Verbatim transcription with images omitted: return the entries below in full.

[Rendered images with source text]
---
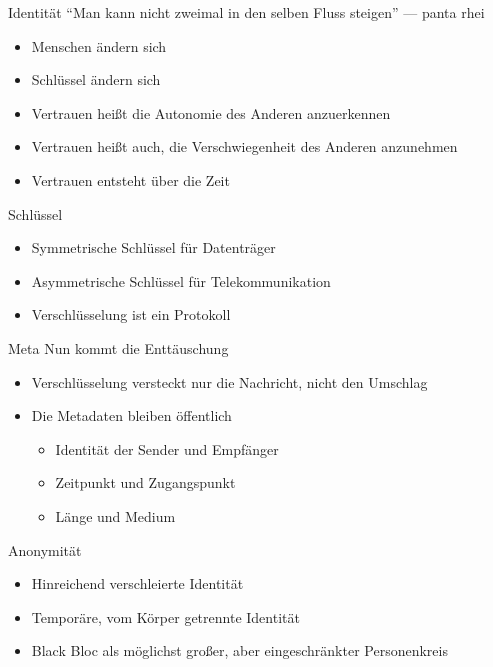 \documentclass[aspectratio=1610]{beamer}
\begin{document}
  \begin{frame}{Identität}
    “Man kann nicht zweimal in den selben Fluss steigen” --- panta rhei
    \begin{itemize}
      \pause
      \item Menschen ändern sich
      \pause
      \item Schlüssel ändern sich
      \pause
      \item Vertrauen heißt die Autonomie des Anderen anzuerkennen
      \pause
      \item Vertrauen heißt auch, die Verschwiegenheit des Anderen anzunehmen
      \pause
      \item Vertrauen entsteht über die Zeit
    \end{itemize}
  \end{frame}

  \begin{frame}{Schlüssel}
    \begin{itemize}
      \pause
      \item Symmetrische Schlüssel für Datenträger
      \pause
      \item Asymmetrische Schlüssel für Telekommunikation
      \pause
      \item Verschlüsselung ist ein Protokoll
    \end{itemize}
  \end{frame}

  \begin{frame}{Meta}
    Nun kommt die Enttäuschung
    \begin{itemize}
      \pause
      \item Verschlüsselung versteckt nur die Nachricht, nicht den Umschlag
      \pause
      \item Die Metadaten bleiben öffentlich
        \begin{itemize}
          \pause
          \item Identität der Sender und Empfänger
          \pause
          \item Zeitpunkt und Zugangspunkt
          \pause
          \item Länge und Medium
        \end{itemize}
    \end{itemize}
  \end{frame}

  \begin{frame}{Anonymität}
    \begin{itemize}
      \pause
      \item Hinreichend verschleierte Identität
      \pause
      \item Temporäre, vom Körper getrennte Identität
      \pause
      \item Black Bloc als möglichst großer, aber eingeschränkter Personenkreis
    \end{itemize}
  \end{frame}
\end{document}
---
**WRITTEN RESPONSE**:
 \documentclass[aspectratio=1610]{beamer}
\begin{document}
  \begin{frame}{Identität}
    “Man kann nicht zweimal in den selben Fluss steigen” --- panta rhei
    \begin{itemize}
      \pause
      \item Menschen ändern sich
      \pause
      \item Schlüssel ändern sich
      \pause
      \item Vertrauen heißt die Autonomie des Anderen anzuerkennen
      \pause
      \item Vertrauen heißt auch, die Verschwiegenheit des Anderen anzunehmen
      \pause
      \item Vertrauen entsteht über die Zeit
    \end{itemize}
  \end{frame}

  \begin{frame}{Schlüssel}
    \begin{itemize}
      \pause
      \item Symmetrische Schlüssel für Datenträger
      \pause
      \item Asymmetrische Schlüssel für Telekommunikation
      \pause
      \item Verschlüsselung ist ein Protokoll
    \end{itemize}
  \end{frame}

  \begin{frame}{Meta}
    Nun kommt die Enttäuschung
    \begin{itemize}
      \pause
      \item Verschlüsselung versteckt nur die Nachricht, nicht den Umschlag
      \pause
      \item Die Metadaten bleiben öffentlich
        \begin{itemize}
          \pause
          \item Identität der Sender und Empfänger
          \pause
          \item Zeitpunkt und Zugangspunkt
          \pause
          \item Länge und Medium
        \end{itemize}
    \end{itemize}
  \end{frame}

  \begin{frame}{Anonymität}
    \begin{itemize}
      \pause
      \item Hinreichend verschleierte Identität
      \pause
      \item Temporäre, vom Körper getrennte Identität
      \pause
      \item Black Bloc als möglichst großer, aber eingeschränkter Personenkreis
    \end{itemize}
  \end{frame}
\end{document}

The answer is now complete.